Hal ini diungkapkan, Calon Anggota MRPB, kelompok perempuan asal Fakfak, Lusiana I. Hegemur. Ia mengatakan, dalam proses seleksi, Panpel Calon Anggota MRPB tidak menyiapkan jadwal dan tahapan seleksi calon anggota MRPB bagi kelompok adat dan perempuan.
“Yang terjadi di Fakfak, tidak ada pleno penetapan jadwal dan tahapan yang disiapkan Panpel MRPB. Sehingga, membuat kami calon anggota kabur, ketika verifikasi berkas, satu minggu kemudian hasilnya diumumkan. Setelah itu, tidak ada tahapan seleksi selanjutnya yang diumumkan,” kata Hegemur kepada wartawan di Manokwari, Selasa (06/06/2023).
Lanjut dia, ada beberapa nama calon yang lulus seleksi tahapan administrasi, tetapi nama-nama tersebut hilang di tahapan selanjutnya, tanpa ada penjelasan yang pasti dari Panpel maupun Panwas.
“Kalau tidak lolos berarti ada tahapan. Tapi tidak ada tahapan lalu nama-nama itu hilang termasuk nama saya. Ada tiga teman yang namanya hilang juga, setelah mereka demo, akhirnya nama mereka diakomodir kembali dan mengikuti tahapan selanjutnya dan sekarang mereka masuk sebagai calon anggota MRPB,”ujarnya.
Menurutnya, Panpel MRPB di Fakfak tidak memiliki jadwal dan tahapan pada hal MRPB ini merupakan lembaga kultur, maka dalam proses ini perlu ada transparansi jadwal dan tahapan.
Disamping itu, kata Hegemur, kerja Panpel MRPB di Fakfak tidak berjalan secara netral. Karena, ada beberapa oknum dari organisasi pengusung yang memberikan rekomendasi tetapi oknum tersebut terlibat langsung dalam Pansel dan Panitia Pengawas (Panwas).
“Oknum-oknum ini terindikasi tidak bekerja jujur, karena mereka memberikan rekomendasi tetapi mereka terlibat langsung dalam Panpel dan Panwas. Jadi mereka tidak independen ada intervensi kepentingan yang dimainkan dan itu terjadi.”terang Hegemur.
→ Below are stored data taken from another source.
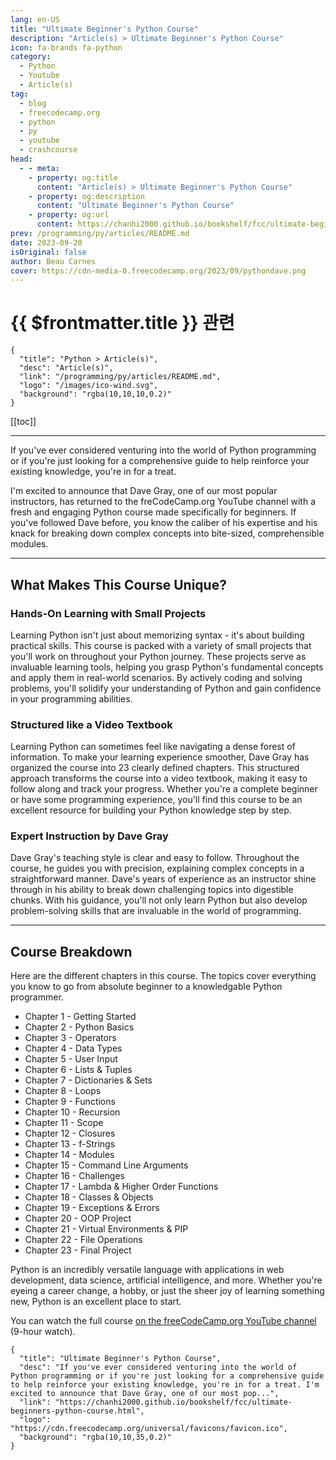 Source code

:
 ```yaml
---
lang: en-US
title: "Ultimate Beginner's Python Course"
description: "Article(s) > Ultimate Beginner's Python Course"
icon: fa-brands fa-python
category:
  - Python
  - Youtube
  - Article(s)
tag:
  - blog
  - freecodecamp.org
  - python
  - py
  - youtube
  - crashcourse
head:
  - - meta:
    - property: og:title
      content: "Article(s) > Ultimate Beginner's Python Course"
    - property: og:description
      content: "Ultimate Beginner's Python Course"
    - property: og:url
      content: https://chanhi2000.github.io/bookshelf/fcc/ultimate-beginners-python-course.html
prev: /programming/py/articles/README.md
date: 2023-09-20
isOriginal: false
author: Beau Carnes
cover: https://cdn-media-0.freecodecamp.org/2023/09/pythondave.png
---
```


# {{ $frontmatter.title }} 관련

```component VPCard
{
  "title": "Python > Article(s)",
  "desc": "Article(s)",
  "link": "/programming/py/articles/README.md",
  "logo": "/images/ico-wind.svg",
  "background": "rgba(10,10,10,0.2)"
}
```

[[toc]]

---

<SiteInfo
  name="Ultimate Beginner's Python Course"
  desc="If you've ever considered venturing into the world of Python programming or if you're just looking for a comprehensive guide to help reinforce your existing knowledge, you're in for a treat. I'm excited to announce that Dave Gray, one of our most pop..."
  url="https://freecodecamp.org/news/ultimate-beginners-python-course"
  logo="https://cdn.freecodecamp.org/universal/favicons/favicon.ico"
  preview="https://cdn-media-0.freecodecamp.org/2023/09/pythondave.png"/>

If you've ever considered venturing into the world of Python programming or if you're just looking for a comprehensive guide to help reinforce your existing knowledge, you're in for a treat.

I'm excited to announce that Dave Gray, one of our most popular instructors, has returned to the freCodeCamp.org YouTube channel with a fresh and engaging Python course made specifically for beginners. If you've followed Dave before, you know the caliber of his expertise and his knack for breaking down complex concepts into bite-sized, comprehensible modules.

---

## What Makes This Course Unique?

### Hands-On Learning with Small Projects

Learning Python isn't just about memorizing syntax - it's about building practical skills. This course is packed with a variety of small projects that you'll work on throughout your Python journey. These projects serve as invaluable learning tools, helping you grasp Python's fundamental concepts and apply them in real-world scenarios. By actively coding and solving problems, you'll solidify your understanding of Python and gain confidence in your programming abilities.

### Structured like a Video Textbook

Learning Python can sometimes feel like navigating a dense forest of information. To make your learning experience smoother, Dave Gray has organized the course into 23 clearly defined chapters. This structured approach transforms the course into a video textbook, making it easy to follow along and track your progress. Whether you're a complete beginner or have some programming experience, you'll find this course to be an excellent resource for building your Python knowledge step by step.

### Expert Instruction by Dave Gray

Dave Gray's teaching style is clear and easy to follow. Throughout the course, he guides you with precision, explaining complex concepts in a straightforward manner. Dave's years of experience as an instructor shine through in his ability to break down challenging topics into digestible chunks. With his guidance, you'll not only learn Python but also develop problem-solving skills that are invaluable in the world of programming.

---

## Course Breakdown

Here are the different chapters in this course. The topics cover everything you know to go from absolute beginner to a knowledgable Python programmer.

- Chapter 1 - Getting Started
- Chapter 2 - Python Basics
- Chapter 3 - Operators
- Chapter 4 - Data Types
- Chapter 5 - User Input
- Chapter 6 - Lists & Tuples
- Chapter 7 - Dictionaries & Sets
- Chapter 8 - Loops
- Chapter 9 - Functions
- Chapter 10 - Recursion
- Chapter 11 - Scope
- Chapter 12 - Closures
- Chapter 13 - f-Strings
- Chapter 14 - Modules
- Chapter 15 - Command Line Arguments
- Chapter 16 - Challenges
- Chapter 17 - Lambda & Higher Order Functions
- Chapter 18 - Classes & Objects
- Chapter 19 - Exceptions & Errors
- Chapter 20 - OOP Project
- Chapter 21 - Virtual Environments & PIP
- Chapter 22 - File Operations
- Chapter 23 - Final Project

Python is an incredibly versatile language with applications in web development, data science, artificial intelligence, and more. Whether you're eyeing a career change, a hobby, or just the sheer joy of learning something new, Python is an excellent place to start.

You can watch the full course [<VPIcon icon="fa-brands fa-youtube"/>on the freeCodeCamp.org YouTube channel](https://youtu.be/qwAFL1597eM) (9-hour watch).

<VidStack src="youtube/qwAFL1597eM" />

<!-- TODO: add ARTICLE CARD -->
```component VPCard
{
  "title": "Ultimate Beginner's Python Course",
  "desc": "If you've ever considered venturing into the world of Python programming or if you're just looking for a comprehensive guide to help reinforce your existing knowledge, you're in for a treat. I'm excited to announce that Dave Gray, one of our most pop...",
  "link": "https://chanhi2000.github.io/bookshelf/fcc/ultimate-beginners-python-course.html",
  "logo": "https://cdn.freecodecamp.org/universal/favicons/favicon.ico",
  "background": "rgba(10,10,35,0.2)"
}
```
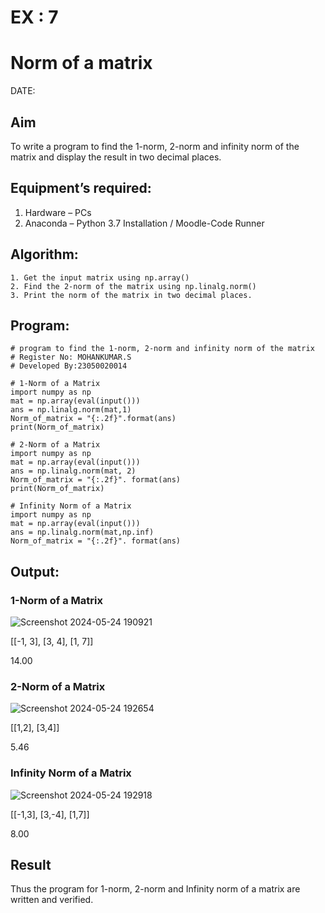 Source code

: # EX : 7
# Norm of a matrix
DATE:
## Aim
To write a program to find the 1-norm, 2-norm and infinity norm of the matrix and display the result in two decimal places.
## Equipment’s required:
1.	Hardware – PCs
2.	Anaconda – Python 3.7 Installation / Moodle-Code Runner
## Algorithm:
	1. Get the input matrix using np.array()   
    2. Find the 2-norm of the matrix using np.linalg.norm()
	3. Print the norm of the matrix in two decimal places.
## Program:
```
# program to find the 1-norm, 2-norm and infinity norm of the matrix
# Register No: MOHANKUMAR.S
# Developed By:23050020014

# 1-Norm of a Matrix
import numpy as np
mat = np.array(eval(input()))
ans = np.linalg.norm(mat,1)
Norm_of_matrix = "{:.2f}".format(ans)
print(Norm_of_matrix)

# 2-Norm of a Matrix
import numpy as np
mat = np.array(eval(input()))
ans = np.linalg.norm(mat, 2)
Norm_of_matrix = "{:.2f}". format(ans)
print(Norm_of_matrix)

# Infinity Norm of a Matrix
import numpy as np
mat = np.array(eval(input()))
ans = np.linalg.norm(mat,np.inf)
Norm_of_matrix = "{:.2f}". format(ans)
```
## Output:
### 1-Norm of a Matrix
![Screenshot 2024-05-24 190921](https://github.com/MohanKumar755/Norm-of-a-matrix/assets/146155007/8a1bcb7c-13f8-48d8-b272-ec620bc83801)

[[-1, 3], [3, 4], [1, 7]]

14.00
### 2-Norm of a Matrix
![Screenshot 2024-05-24 192654](https://github.com/MohanKumar755/Norm-of-a-matrix/assets/146155007/e64a2e2f-6b2c-4a71-af1e-1955e3cba7a2)

[[1,2], [3,4]]

5.46
### Infinity Norm of a Matrix
![Screenshot 2024-05-24 192918](https://github.com/MohanKumar755/Norm-of-a-matrix/assets/146155007/42e05959-31d7-4daf-b57e-5b763cfa5d93)

[[-1,3], [3,-4], [1,7]]

8.00
## Result
Thus the program for 1-norm, 2-norm and Infinity norm of a matrix are written and verified.
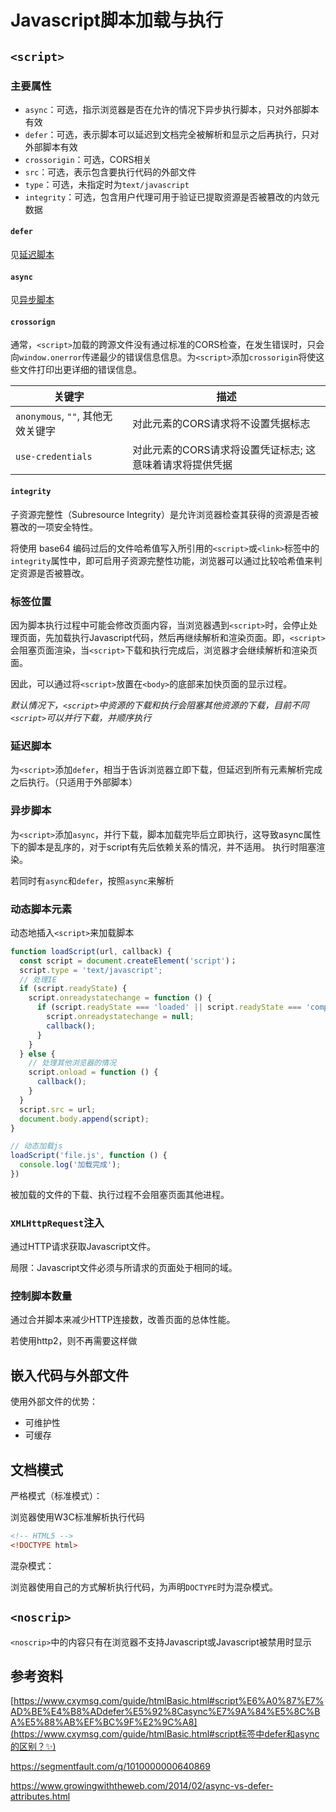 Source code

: # Javascript脚本加载与执行

## `<script>`

### 主要属性

* `async`：可选，指示浏览器是否在允许的情况下异步执行脚本，只对外部脚本有效
* `defer`：可选，表示脚本可以延迟到文档完全被解析和显示之后再执行，只对外部脚本有效
* `crossorigin`：可选，CORS相关
* `src`：可选，表示包含要执行代码的外部文件
* `type`：可选，未指定时为`text/javascript`
* `integrity`：可选，包含用户代理可用于验证已提取资源是否被篡改的内敛元数据

#### `defer`

见[延迟脚本](#延迟脚本)

#### `async`

见[异步脚本](#异步脚本)

#### `crossorign`

通常，`<script>`加载的跨源文件没有通过标准的CORS检查，在发生错误时，只会向`window.onerror`传递最少的错误信息信息。为`<script>`添加`crossorigin`将使这些文件打印出更详细的错误信息。

| 关键字                            | 描述                                                     |
| --------------------------------- | -------------------------------------------------------- |
| `anonymous`, `""`, 其他无效关键字 | 对此元素的CORS请求将不设置凭据标志                       |
| `use-credentials`                 | 对此元素的CORS请求将设置凭证标志; 这意味着请求将提供凭据 |

#### `integrity`

子资源完整性（Subresource Integrity）是允许浏览器检查其获得的资源是否被篡改的一项安全特性。

将使用 base64 编码过后的文件哈希值写入所引用的`<script>`或`<link>`标签中的`integrity`属性中，即可启用子资源完整性功能，浏览器可以通过比较哈希值来判定资源是否被篡改。

### 标签位置

因为脚本执行过程中可能会修改页面内容，当浏览器遇到`<script>`时，会停止处理页面，先加载执行Javascript代码，然后再继续解析和渲染页面。即，`<script>`会阻塞页面渲染，当`<script>`下载和执行完成后，浏览器才会继续解析和渲染页面。

因此，可以通过将`<script>`放置在`<body>`的底部来加快页面的显示过程。

*默认情况下，`<script>`中资源的下载和执行会阻塞其他资源的下载，目前不同`<script>`可以并行下载，并顺序执行*

### 延迟脚本

为`<script>`添加`defer`，相当于告诉浏览器立即下载，但延迟到所有元素解析完成之后执行。（只适用于外部脚本）

### 异步脚本

为`<script>`添加`async`，并行下载，脚本加载完毕后立即执行，这导致async属性下的脚本是乱序的，对于script有先后依赖关系的情况，并不适用。 执行时阻塞渲染。

若同时有`async`和`defer`，按照`async`来解析

### 动态脚本元素

动态地插入`<script>`来加载脚本

```javascript
function loadScript(url, callback) {
  const script = document.createElement('script')；
  script.type = 'text/javascript';
  // 处理IE
  if (script.readyState) {
    script.onreadystatechange = function () {
      if (script.readyState === 'loaded' || script.readyState === 'complete') {
        script.onreadystatechange = null;
        callback();
      }
    }
  } else {
    // 处理其他浏览器的情况
    script.onload = function () {
      callback();
    }
  }
  script.src = url;
  document.body.append(script);
}

// 动态加载js
loadScript('file.js', function () {
  console.log('加载完成');
})
```

被加载的文件的下载、执行过程不会阻塞页面其他进程。

### `XMLHttpRequest`注入

通过HTTP请求获取Javascript文件。

局限：Javascript文件必须与所请求的页面处于相同的域。

### 控制脚本数量

通过合并脚本来减少HTTP连接数，改善页面的总体性能。

若使用http2，则不再需要这样做

## 嵌入代码与外部文件

使用外部文件的优势：

* 可维护性
* 可缓存

## 文档模式

严格模式（标准模式）：

浏览器使用W3C标准解析执行代码

```html
<!-- HTML5 -->
<!DOCTYPE html>
```

混杂模式：

浏览器使用自己的方式解析执行代码，为声明`DOCTYPE`时为混杂模式。

## `<noscrip>`

`<noscrip>`中的内容只有在浏览器不支持Javascript或Javascript被禁用时显示

## 参考资料

[https://www.cxymsg.com/guide/htmlBasic.html#script%E6%A0%87%E7%AD%BE%E4%B8%ADdefer%E5%92%8Casync%E7%9A%84%E5%8C%BA%E5%88%AB%EF%BC%9F%E2%9C%A8](https://www.cxymsg.com/guide/htmlBasic.html#script标签中defer和async的区别？✨)

https://segmentfault.com/q/1010000000640869

https://www.growingwiththeweb.com/2014/02/async-vs-defer-attributes.html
Oleh sebab itu, dirinya berharap, Penjabat Gubernur Papua Barat, Paulus Waterpauw maupun Panpel dan Panwas tingkat provinsi tidak serta merta menerima hasil dari Panpel dan Panwas tingkat kabupaten.
Tetapi, perlu ditinjau kembali hasil tahapan seleksi yang dilakukan Panpel dan Panwas di Kabupaten Fakfak. Sebab, dari hasil seleksi yang dilakukan Panpel dan diawasi oleh panwas ini telah menimbulkan gejolak di daerah.
“Tidak ada transparansi terkait dengan nama-nama calon yang lulus seleksi, tidak ada publik kasih nama-nama. Kami tidak tahu apakah hasil itu sudah dibawakan ke provinsi atau belum, kami tidak tahu,”jelasnya.
Ditanya terkait upaya lain yang akan dilakukan, terang Hegemur, negara telah menyiapkan ruang bagi warga negara yang merasa hak individunya dilanggar.
“Hasilnya tersembunyi, tidak ada jadwal dan tahapan, ada intervensi kepentingan serta panpel sendiri tidak memiliki prinsip,”pungkasnya. [GRW/Redaksi]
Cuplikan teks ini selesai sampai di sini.